私が宮城県の川崎町に引っ越してきて3年がたちました。ここに移り住んだ当初から、駆除された野生動物の肉や毛皮などの有効な利用が、無駄死にをなくす「命のリレー」であると考えて、それを実践してきました。

 ここ川崎町で特に農業に最も被害を与えている動物がイノシシです。私は、昨年1年間で約120頭のイノシシを解体しました。

 近年、イノシシは生息域をどんどん拡大し北上しています。最近までイノシシの生息域ではなかった岩手県、秋田県、青森県にも、現在はイノシシが生息するに至っています。

 東日本大震災の影響であると思われますが、福島県で野生化したブタとの交雑種と思われるイノシシが川崎町では多くみられます。地域の人たちは「かわいい顔」と言っていますが、明らかに関東以南にいるイノシシとは顔つきが違ってみえます。

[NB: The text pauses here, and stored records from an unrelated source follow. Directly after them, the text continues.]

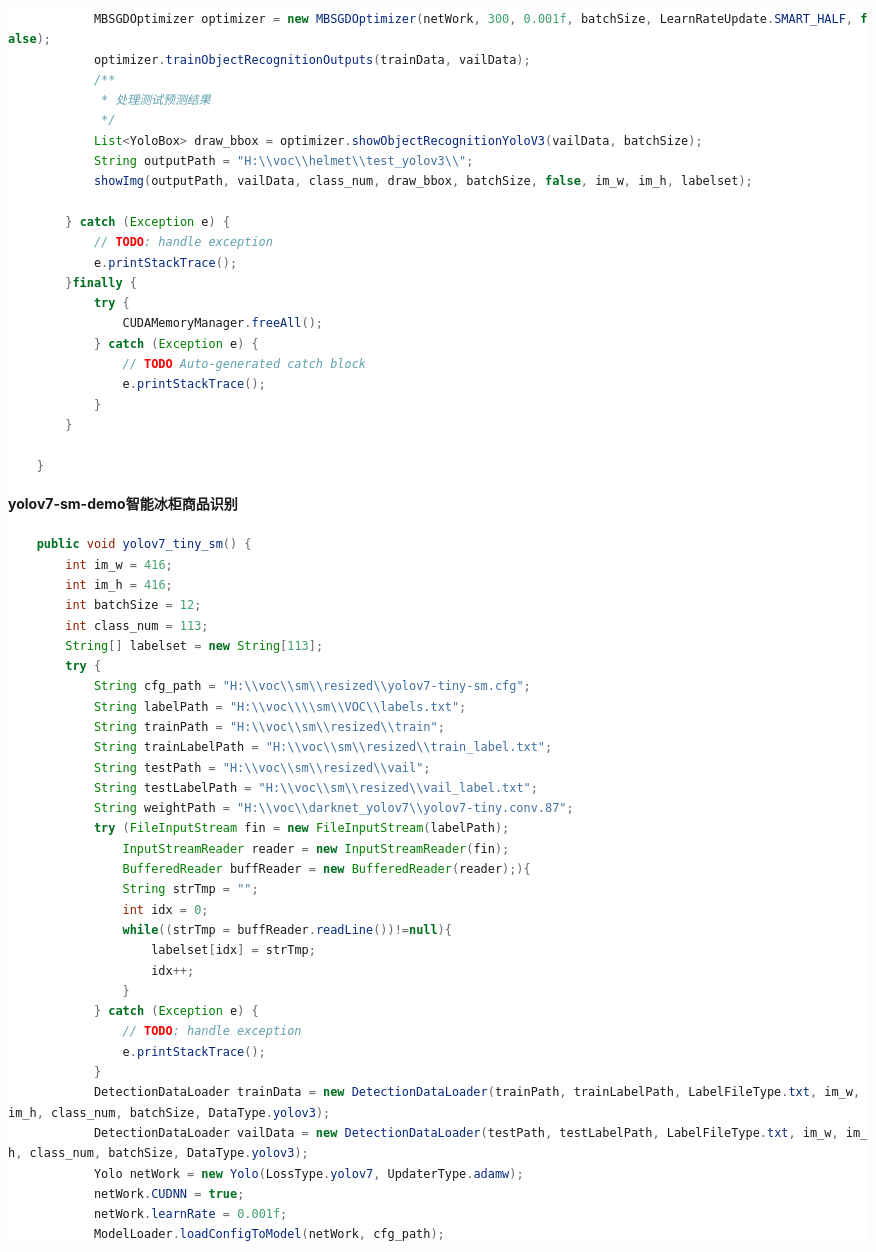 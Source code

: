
 ``` java
			MBSGDOptimizer optimizer = new MBSGDOptimizer(netWork, 300, 0.001f, batchSize, LearnRateUpdate.SMART_HALF, false);
			optimizer.trainObjectRecognitionOutputs(trainData, vailData);
			/**
			 * 处理测试预测结果
			 */
			List<YoloBox> draw_bbox = optimizer.showObjectRecognitionYoloV3(vailData, batchSize);
			String outputPath = "H:\\voc\\helmet\\test_yolov3\\";
			showImg(outputPath, vailData, class_num, draw_bbox, batchSize, false, im_w, im_h, labelset);
		
		} catch (Exception e) {
			// TODO: handle exception
			e.printStackTrace();
		}finally {
			try {
				CUDAMemoryManager.freeAll();
			} catch (Exception e) {
				// TODO Auto-generated catch block
				e.printStackTrace();
			}
		}
			
	}
```

#### yolov7-sm-demo智能冰柜商品识别
``` java
    public void yolov7_tiny_sm() {
		int im_w = 416;
		int im_h = 416;
		int batchSize = 12;
		int class_num = 113;
		String[] labelset = new String[113];
		try {
			String cfg_path = "H:\\voc\\sm\\resized\\yolov7-tiny-sm.cfg";
			String labelPath = "H:\\voc\\\\sm\\VOC\\labels.txt";
			String trainPath = "H:\\voc\\sm\\resized\\train";
			String trainLabelPath = "H:\\voc\\sm\\resized\\train_label.txt";
			String testPath = "H:\\voc\\sm\\resized\\vail";
			String testLabelPath = "H:\\voc\\sm\\resized\\vail_label.txt";
			String weightPath = "H:\\voc\\darknet_yolov7\\yolov7-tiny.conv.87";
			try (FileInputStream fin = new FileInputStream(labelPath);
				InputStreamReader reader = new InputStreamReader(fin);	
			    BufferedReader buffReader = new BufferedReader(reader);){
				String strTmp = "";
				int idx = 0;
		        while((strTmp = buffReader.readLine())!=null){
		        	labelset[idx] = strTmp;
		        	idx++;
		        }	
			} catch (Exception e) {
				// TODO: handle exception
				e.printStackTrace();
			}
			DetectionDataLoader trainData = new DetectionDataLoader(trainPath, trainLabelPath, LabelFileType.txt, im_w, im_h, class_num, batchSize, DataType.yolov3);
			DetectionDataLoader vailData = new DetectionDataLoader(testPath, testLabelPath, LabelFileType.txt, im_w, im_h, class_num, batchSize, DataType.yolov3);
			Yolo netWork = new Yolo(LossType.yolov7, UpdaterType.adamw);
			netWork.CUDNN = true;
			netWork.learnRate = 0.001f;
			ModelLoader.loadConfigToModel(netWork, cfg_path);
```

 口先がかなり長いのがイノシシの特徴で、この長い口先により犬よりもはるかに優れた嗅覚を持っています。しかし、この辺りのイノシシの口先は少し短く、ブタに近い顔つきをしています。多くの個体を解体している私の経験でも、口先が長いイノシシは少ないです。

 その他の特徴として、どうやら皮下脂肪が付きやすいのではないかと感じています。犬歯の大きさも、体の割には小さい個体が多く、成長が早いから犬歯が小さいのか、ブタの遺伝子が入っているから小さいのか、もしくはその両方の要因が関係しているのかもしれません。

 家畜であるブタは生産効率を最大限に高めるために、品種改良が重ねられてきました。その遺伝子をイノシシが持ったとすれば、当然ながら出産頭数の増加も起きてきます。実際、イノシシの平均出産頭数は3~4頭ほどですが、川崎町のイノシシは4~6頭ほど出産しているようです。

 成長が早く、繁殖力も高く、皮下脂肪を蓄える力も強いなど、もろもろの要因が重なり、あっという間の生息域の拡大につながっているのではないかと考えています。特に冬場における皮下脂肪の充実は、寒さをしのぐ武器になります。

 このような理由から、少なくとも東北地方のイノシシは、今までのイノシシと同じ個体ではないという認識が必要になってくると感じています。今後、このイノシシの変異が人々の生活にどういった影響を及ぼしていくのか、真剣に考えていく必要があるでしょう。